En s'inspirant de troublants faits divers rapportés de chantiers et de villes nouvelles construites aux abords des bois, Pompoko raconte la lutte perdue d'avance de ces animaux contre l'inéluctable et perfide morsure du progrès ainsi que la déforestation. Ce film est donc clairement engagé contre la destruction de la nature et la folie dévastatrice des hommes, sujet central et noyau de toute la philosophie des studios Ghibli. Il n'empêche que Takahata se distingue ici clairement de ce que fera un Miyazaki déchaîné avec Princesse Mononoké ou tout simplement l'oeuvre de référence du début des années 90, Mon Voisin Totoro. Si le message est aussi frappant et clair que dans le premier, et si le rire est le maître mot comme dans le second, Pompoko joue dans un registre pour le moins inattendu et inhabituel.

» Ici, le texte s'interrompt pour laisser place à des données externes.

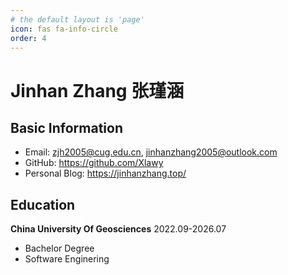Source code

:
 ```yaml
---
# the default layout is 'page'
icon: fas fa-info-circle
order: 4
---
```


# Jinhan Zhang 张瑾涵

## Basic Information
- Email: zjh2005@cug.edu.cn, jinhanzhang2005@outlook.com
- GitHub: https://github.com/Xlawy
- Personal Blog: https://jinhanzhang.top/

## Education

**China University Of Geosciences**  2022.09-2026.07

- Bachelor Degree
- Software Enginering
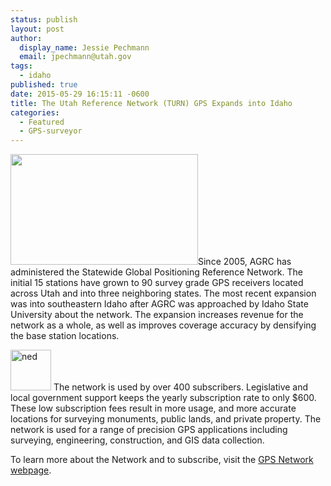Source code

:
 ```yaml
---
status: publish
layout: post
author:
  display_name: Jessie Pechmann
  email: jpechmann@utah.gov
tags:
  - idaho
published: true
date: 2015-05-29 16:15:11 -0600
title: The Utah Reference Network (TURN) GPS Expands into Idaho
categories:
  - Featured
  - GPS-surveyor
---
```

<p><a href="{{ "/downloads/IdahoExpansion-Copy.png" | prepend: site.baseurl }}"><img src="{{ "/images/IdahoExpansion-Copy-300x177.png" | prepend: site.baseurl }}" alt="" title="IdahoExpansion - Copy" width="300" height="177" class="inline-text-left" /></a>Since 2005, AGRC has administered the Statewide Global Positioning Reference Network. The initial 15 stations have grown to 90 survey grade GPS receivers located across Utah and into three neighboring states. The most recent expansion was into southeastern Idaho after AGRC was approached by Idaho State University about the network. The expansion increases revenue for the network as a whole, as well as improves coverage accuracy by densifying the base station locations.</p>
<p><a  href="http://turngps.utah.gov/Map/SensorMap.aspx"><img class="inline-text-right" style="border: 0px solid black;" src="{{ "/images/GPSNetwork_March2014.png" | prepend: site.baseurl }}" alt="ned" width="65" height="65" /></a> The network is used by over 400 subscribers. Legislative and local government support keeps the yearly subscription rate to only $600. These low subscription fees result in more usage, and more accurate locations for surveying monuments, public lands, and private property.  The network is used for a range of precision GPS applications including surveying, engineering, construction, and GIS data collection.  </p>
<p>To learn more about the Network and to subscribe, visit the <a href="{{ "/data/sgid-cadastre/turn-gps/" | prepend: site.baseurl }}">GPS Network webpage</a>. </p>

A vrai dire, tout l'intérêt de Pompoko réside dans ces petites créatures qui vivent en société dans les forêts sur le modèle des schtroumpfs, c'est-à-dire un big boss respecté par tout les autres. Les tanukis ne sont pas particulièrement brillants et leurs passe-temps oscillent plutôt entre la glande pure et dure, les fêtes bruyantes et alcoolisées et la perduration de l'espèce. C'est là qu'on se demande vraiment si la distribution en Europe a bien cadré son tir en visant un public d'enfants, car certains éléments de Pompoko seront très difficilement compréhensibles par des fans moyens de Pokémon ou Sakura. Quand on voit d'où les tanukis tirent leurs pouvoirs magiques et comment ils en font usage (et ce dans une scène hilarante et au prix d'une des répliques les plus inattendues du monde du cinéma), ça casse pas mal le mythe ancestral d'où ils sont issus. Puis on se dit qu'il y a un sacré décalage avec ce que promettait la bande annonce française et que le réalisateur du Tombeau des Lucioles a quand même un sens de l'humour assez... Piquant...

Alors, oui, Pompoko est d'un niveau de bon goût légèrement en deçà de ce qui ce fait dans les studios Ghibli d'habitude, mais Takahata sait aussi être très sérieux quand il le faut. Ainsi, il montre qu'à force de se bourrer la gueule à longueur de journée, les tanukis se montrent impuissants face aux hommes qui détruisent leurs forêts une par une. Il y a quelque chose de tragique dans cette lutte de plus en plus désespérée contre la destruction de la nature, où le bonheur se perd peu à peu. Les efforts de nos amis les tanukis se soldent par de cruels échecs ou, pire, ne font qu'accélèrer l'inévitable.

S'achevant sur une note plutôt légère, Pompoko est avant tout un divertissement de deux heures (peut-être un peu long sur certains dévellopements soit dit en passant) peuplé de personnages délirants comme les trois vieux maîtres tanukis qui se prennent pour des rock stars. On n'a peut-être pas l'imposante prestance d'un Tombeau des Lucioles, loin de là même, mais Pompoko est loin d'être une oeuvre de débutant.